Wednesday, March 16, 2011

Simple and Satisfying Side Dish: Spicy Butternut Squash "Fries" with Ranch

I am in a very butternut squash place in my life. I buy it frozen, I buy it fresh, I like it mashed, baked, sauteed or pureed into a sauce. You name it I've done it and when it comes to side dishes this veggie has got it going on. Last Sunday I made butternut squash vegan mac and cheese (hands down the best vegan recipe I've ever tried) from OhSheGlows blog's delicious recipe. It was very tasty and since then we've had the leftover squash sitting in the fridge. Luckily leftover squash keeps well and I finally got around to using it up last night when we were whipping up our go-to turkey burger dinner. I knew I'd need a little veggie action on the side so I baked up the leftover squash into these delicious and spicy bites with some yogurt-mixed ranch dressing for dip. It was delicious. Totally tasted like unhealthy comfort food minus the heartburn.

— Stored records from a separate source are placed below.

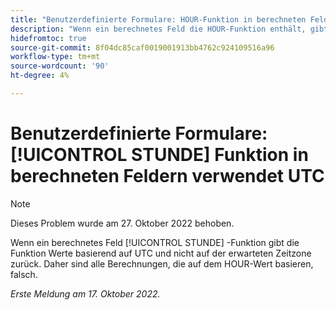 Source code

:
 ```yaml
---
title: "Benutzerdefinierte Formulare: HOUR-Funktion in berechneten Feldern verwendet UTC"
description: "Wenn ein berechnetes Feld die HOUR-Funktion enthält, gibt die Funktion Werte basierend auf UTC und nicht auf der erwarteten Zeitzone zurück. Daher sind alle Berechnungen, die auf dem HOUR-Wert basieren, falsch."
hidefromtoc: true
source-git-commit: 8f04dc85caf0019001913bb4762c924109516a96
workflow-type: tm+mt
source-wordcount: '90'
ht-degree: 4%

---
```



# Benutzerdefinierte Formulare: [!UICONTROL STUNDE] Funktion in berechneten Feldern verwendet UTC

>[!NOTE]
>
>Dieses Problem wurde am 27. Oktober 2022 behoben.

Wenn ein berechnetes Feld [!UICONTROL STUNDE] -Funktion gibt die Funktion Werte basierend auf UTC und nicht auf der erwarteten Zeitzone zurück. Daher sind alle Berechnungen, die auf dem HOUR-Wert basieren, falsch.

_Erste Meldung am 17. Oktober 2022._

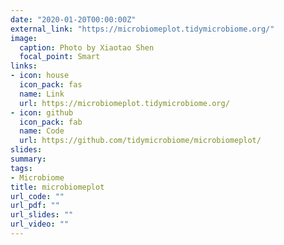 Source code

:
 ```yaml
---
date: "2020-01-20T00:00:00Z"
external_link: "https://microbiomeplot.tidymicrobiome.org/"
image:
  caption: Photo by Xiaotao Shen
  focal_point: Smart
links:
- icon: house
  icon_pack: fas
  name: Link
  url: https://microbiomeplot.tidymicrobiome.org/
- icon: github
  icon_pack: fab
  name: Code
  url: https://github.com/tidymicrobiome/microbiomeplot/
slides: 
summary:
tags:
- Microbiome
title: microbiomeplot
url_code: ""
url_pdf: ""
url_slides: ""
url_video: ""
---
```


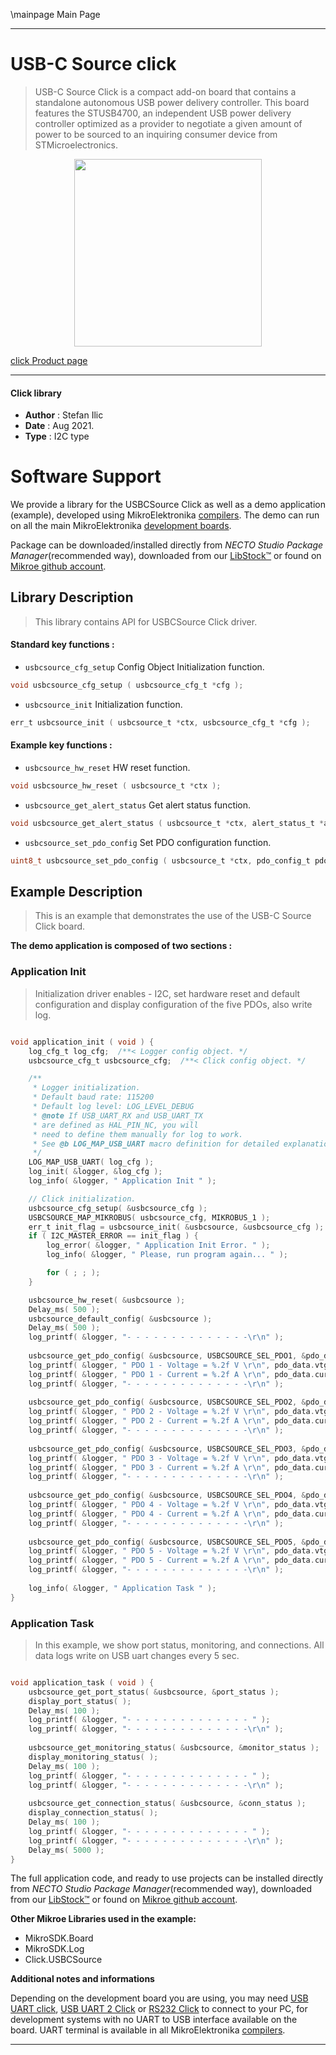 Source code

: \mainpage Main Page

---
# USB-C Source click

> USB-C Source Click is a compact add-on board that contains a standalone autonomous USB power delivery controller. This board features the STUSB4700, an independent USB power delivery controller optimized as a provider to negotiate a given amount of power to be sourced to an inquiring consumer device from STMicroelectronics.

<p align="center">
  <img src="https://download.mikroe.com/images/click_for_ide/usbcsource_click.png" height=300px>
</p>

[click Product page](https://www.mikroe.com/usb-c-source-click)

---


#### Click library

- **Author**        : Stefan Ilic
- **Date**          : Aug 2021.
- **Type**          : I2C type


# Software Support

We provide a library for the USBCSource Click
as well as a demo application (example), developed using MikroElektronika
[compilers](https://www.mikroe.com/necto-studio).
The demo can run on all the main MikroElektronika [development boards](https://www.mikroe.com/development-boards).

Package can be downloaded/installed directly from *NECTO Studio Package Manager*(recommended way), downloaded from our [LibStock&trade;](https://libstock.mikroe.com) or found on [Mikroe github account](https://github.com/MikroElektronika/mikrosdk_click_v2/tree/master/clicks).

## Library Description

> This library contains API for USBCSource Click driver.

#### Standard key functions :

- `usbcsource_cfg_setup` Config Object Initialization function.
```c
void usbcsource_cfg_setup ( usbcsource_cfg_t *cfg );
```

- `usbcsource_init` Initialization function.
```c
err_t usbcsource_init ( usbcsource_t *ctx, usbcsource_cfg_t *cfg );
```

#### Example key functions :

- `usbcsource_hw_reset` HW reset function.
```c
void usbcsource_hw_reset ( usbcsource_t *ctx );
```

- `usbcsource_get_alert_status` Get alert status function.
```c
void usbcsource_get_alert_status ( usbcsource_t *ctx, alert_status_t *alert_status_data );
```

- `usbcsource_set_pdo_config` Set PDO configuration function.
```c
uint8_t usbcsource_set_pdo_config ( usbcsource_t *ctx, pdo_config_t pdo_cfg_data );
```

## Example Description

> This is an example that demonstrates the use of the USB-C Source Click board.

**The demo application is composed of two sections :**

### Application Init

> Initialization driver enables - I2C, set hardware reset and default configuration and display configuration of the five PDOs, also write log.

```c

void application_init ( void ) {
    log_cfg_t log_cfg;  /**< Logger config object. */
    usbcsource_cfg_t usbcsource_cfg;  /**< Click config object. */

    /** 
     * Logger initialization.
     * Default baud rate: 115200
     * Default log level: LOG_LEVEL_DEBUG
     * @note If USB_UART_RX and USB_UART_TX 
     * are defined as HAL_PIN_NC, you will 
     * need to define them manually for log to work. 
     * See @b LOG_MAP_USB_UART macro definition for detailed explanation.
     */
    LOG_MAP_USB_UART( log_cfg );
    log_init( &logger, &log_cfg );
    log_info( &logger, " Application Init " );

    // Click initialization.
    usbcsource_cfg_setup( &usbcsource_cfg );
    USBCSOURCE_MAP_MIKROBUS( usbcsource_cfg, MIKROBUS_1 );
    err_t init_flag = usbcsource_init( &usbcsource, &usbcsource_cfg );
    if ( I2C_MASTER_ERROR == init_flag ) {
        log_error( &logger, " Application Init Error. " );
        log_info( &logger, " Please, run program again... " );

        for ( ; ; );
    }

    usbcsource_hw_reset( &usbcsource );
    Delay_ms( 500 );
    usbcsource_default_config( &usbcsource );
    Delay_ms( 500 );
    log_printf( &logger, "- - - - - - - - - - - - - -\r\n" );
    
    usbcsource_get_pdo_config( &usbcsource, USBCSOURCE_SEL_PDO1, &pdo_data );
    log_printf( &logger, " PDO 1 - Voltage = %.2f V \r\n", pdo_data.vtg_data );
    log_printf( &logger, " PDO 1 - Current = %.2f A \r\n", pdo_data.curr_data );
    log_printf( &logger, "- - - - - - - - - - - - - -\r\n" );
    
    usbcsource_get_pdo_config( &usbcsource, USBCSOURCE_SEL_PDO2, &pdo_data );
    log_printf( &logger, " PDO 2 - Voltage = %.2f V \r\n", pdo_data.vtg_data );
    log_printf( &logger, " PDO 2 - Current = %.2f A \r\n", pdo_data.curr_data );
    log_printf( &logger, "- - - - - - - - - - - - - -\r\n" );
    
    usbcsource_get_pdo_config( &usbcsource, USBCSOURCE_SEL_PDO3, &pdo_data );
    log_printf( &logger, " PDO 3 - Voltage = %.2f V \r\n", pdo_data.vtg_data );
    log_printf( &logger, " PDO 3 - Current = %.2f A \r\n", pdo_data.curr_data );
    log_printf( &logger, "- - - - - - - - - - - - - -\r\n" );
    
    usbcsource_get_pdo_config( &usbcsource, USBCSOURCE_SEL_PDO4, &pdo_data );
    log_printf( &logger, " PDO 4 - Voltage = %.2f V \r\n", pdo_data.vtg_data );
    log_printf( &logger, " PDO 4 - Current = %.2f A \r\n", pdo_data.curr_data );
    log_printf( &logger, "- - - - - - - - - - - - - -\r\n" );
    
    usbcsource_get_pdo_config( &usbcsource, USBCSOURCE_SEL_PDO5, &pdo_data );
    log_printf( &logger, " PDO 5 - Voltage = %.2f V \r\n", pdo_data.vtg_data );
    log_printf( &logger, " PDO 5 - Current = %.2f A \r\n", pdo_data.curr_data );
    log_printf( &logger, "- - - - - - - - - - - - - -\r\n" );
    
    log_info( &logger, " Application Task " );
}

```

### Application Task

> In this example, we show port status, monitoring, and connections. All data logs write on USB uart changes every 5 sec.

```c

void application_task ( void ) {
    usbcsource_get_port_status( &usbcsource, &port_status );
    display_port_status( );
    Delay_ms( 100 );
    log_printf( &logger, "- - - - - - - - - - - - - - " );
    log_printf( &logger, "- - - - - - - - - - - - - -\r\n" );
    
    usbcsource_get_monitoring_status( &usbcsource, &monitor_status );
    display_monitoring_status( );
    Delay_ms( 100 );
    log_printf( &logger, "- - - - - - - - - - - - - - " );
    log_printf( &logger, "- - - - - - - - - - - - - -\r\n" );
    
    usbcsource_get_connection_status( &usbcsource, &conn_status );
    display_connection_status( );
    Delay_ms( 100 );
    log_printf( &logger, "- - - - - - - - - - - - - - " );
    log_printf( &logger, "- - - - - - - - - - - - - -\r\n" );
    Delay_ms( 5000 );
}

```


The full application code, and ready to use projects can be installed directly from *NECTO Studio Package Manager*(recommended way), downloaded from our [LibStock&trade;](https://libstock.mikroe.com) or found on [Mikroe github account](https://github.com/MikroElektronika/mikrosdk_click_v2/tree/master/clicks).

**Other Mikroe Libraries used in the example:**

- MikroSDK.Board
- MikroSDK.Log
- Click.USBCSource

**Additional notes and informations**

Depending on the development board you are using, you may need
[USB UART click](https://www.mikroe.com/usb-uart-click),
[USB UART 2 Click](https://www.mikroe.com/usb-uart-2-click) or
[RS232 Click](https://www.mikroe.com/rs232-click) to connect to your PC, for
development systems with no UART to USB interface available on the board. UART
terminal is available in all MikroElektronika
[compilers](https://shop.mikroe.com/compilers).

---
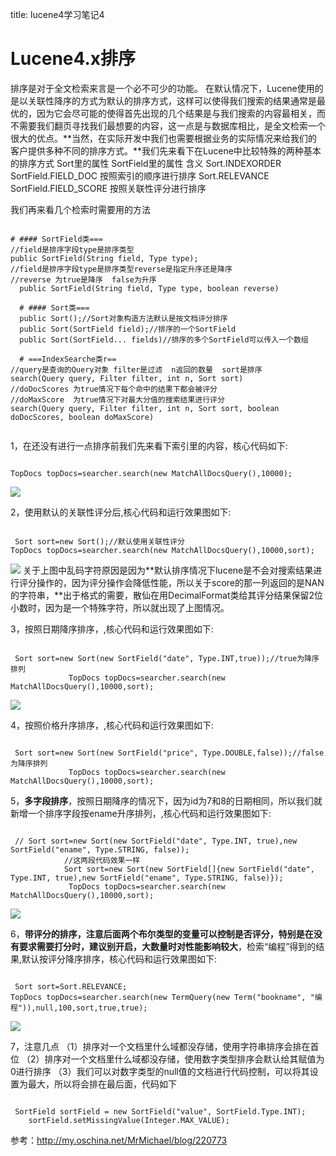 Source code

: title: lucene4学习笔记4 

#  Lucene4.x排序 
排序是对于全文检索来言是一个必不可少的功能。
在默认情况下，Lucene使用的是以关联性降序的方式为默认的排序方式，这样可以使得我们搜索的结果通常是最优的，因为它会尽可能的使得首先出现的几个结果是与我们搜索的内容最相关，而不需要我们翻页寻找我们最想要的内容，这一点是与数据库相比，是全文检索一个很大的优点。**当然，在实际开发中我们也需要根据业务的实际情况来给我们的客户提供多种不同的排序方式。**我们先来看下在Lucene中比较特殊的两种基本的排序方式 
Sort里的属性	SortField里的属性	含义
Sort.INDEXORDER	SortField.FIELD_DOC	按照索引的顺序进行排序
Sort.RELEVANCE	SortField.FIELD_SCORE	按照关联性评分进行排序

我们再来看几个检索时需要用的方法
```

# #### SortField类===
//field是排序字段type是排序类型
public SortField(String field, Type type);
//field是排序字段type是排序类型reverse是指定升序还是降序
//reverse 为true是降序  false为升序
  public SortField(String field, Type type, boolean reverse)
 
  # #### Sort类===
  public Sort();//Sort对象构造方法默认是按文档评分排序
  public Sort(SortField field);//排序的一个SortField
  public Sort(SortField... fields)//排序的多个SortField可以传入一个数组
  
  # ===IndexSearche类r==
//query是查询的Query对象 filter是过滤  n返回的数量  sort是排序
search(Query query, Filter filter, int n, Sort sort) 
//doDocScores 为true情况下每个命中的结果下都会被评分
//doMaxScore  为true情况下对最大分值的搜索结果进行评分
search(Query query, Filter filter, int n, Sort sort, boolean doDocScores, boolean doMaxScore)


```
1，在还没有进行一点排序前我们先来看下索引里的内容，核心代码如下: 
```

TopDocs topDocs=searcher.search(new MatchAllDocsQuery(),10000);

```
![](/data/dokuwiki/lucene/pasted/20160302-110329.png)

2，使用默认的关联性评分后,核心代码和运行效果图如下: 
```

 Sort sort=new Sort();//默认使用关联性评分
TopDocs topDocs=searcher.search(new MatchAllDocsQuery(),10000,sort);

```
![](/data/dokuwiki/lucene/pasted/20160302-110400.png)
关于上图中乱码字符原因是因为**默认排序情况下lucene是不会对搜索结果进行评分操作的，因为评分操作会降低性能，所以关于score的那一列返回的是NAN的字符串，**出于格式的需要，散仙在用DecimalFormat类给其评分结果保留2位小数时，因为是一个特殊字符，所以就出现了上图情况。 

3，按照日期降序排序，,核心代码和运行效果图如下: 
```

 Sort sort=new Sort(new SortField("date", Type.INT,true));//true为降序排列
             TopDocs topDocs=searcher.search(new MatchAllDocsQuery(),10000,sort);

```
![](/data/dokuwiki/lucene/pasted/20160302-110517.png)

4，按照价格升序排序，,核心代码和运行效果图如下: 
```

 Sort sort=new Sort(new SortField("price", Type.DOUBLE,false));//false为降序排列
             TopDocs topDocs=searcher.search(new MatchAllDocsQuery(),10000,sort);

```

5，**多字段排序**，按照日期降序的情况下，因为id为7和8的日期相同，所以我们就新增一个排序字段按ename升序排列，,核心代码和运行效果图如下: 
```

 // Sort sort=new Sort(new SortField("date", Type.INT, true),new SortField("ename", Type.STRING, false));
            //这两段代码效果一样
            Sort sort=new Sort(new SortField[]{new SortField("date", Type.INT, true),new SortField("ename", Type.STRING, false)});
             TopDocs topDocs=searcher.search(new MatchAllDocsQuery(),10000,sort);

```
![](/data/dokuwiki/lucene/pasted/20160302-110647.png)

6，**带评分的排序，注意后面两个布尔类型的变量可以控制是否评分，特别是在没有要求需要打分时，建议别开启，大数量时对性能影响较大**，检索“编程”得到的结果,默认按评分降序排序，核心代码和运行效果图如下: 
```

 Sort sort=Sort.RELEVANCE;
TopDocs topDocs=searcher.search(new TermQuery(new Term("bookname", "编程")),null,100,sort,true,true);

```
![](/data/dokuwiki/lucene/pasted/20160302-110756.png)

7，注意几点 
（1）排序对一个文档里什么域都没存储，使用字符串排序会排在首位 
（2）排序对一个文档里什么域都没存储，使用数字类型排序会默认给其赋值为0进行排序 
（3）我们可以对数字类型的null值的文档进行代码控制，可以将其设置为最大，所以将会排在最后面，代码如下 
```

 SortField sortField = new SortField("value", SortField.Type.INT);
    sortField.setMissingValue(Integer.MAX_VALUE);

```


参考：http://my.oschina.net/MrMichael/blog/220773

Here's the easy recipe so you can try it yourself! This would also go great with eggs at breakfast!

Spicy Butternut Squash Fries with Ranch
-3 cups of butternut squash - cut into short "fry" size strips.
-2 teaspoons olive oil
-2 tablespoons Frank's Red Hot hot sauce
- Salt and Pepper

-Preheat the oven to 450 degrees
-Line a baking sheet with foil
- Put the cut squash in a bowl and toss in the olive oil to coat.
- Season well with lots of salt and a little pepper
- Pour Frank's Red Hot over the squash and toss to coat.
- Pour squash on baking sheet and bake for about 25 minutes (flipping once after about 12 minutes) or until the squash is starting to brown on smaller pieces and nice and soft to bite into.

Serve with Fat Free Ranch Dip...
- 1/2 cup fat free plain yogurt
-2 tablespoons Ranch Dressing/Dip Powder
-Mix these two together and serve with the spicy fries!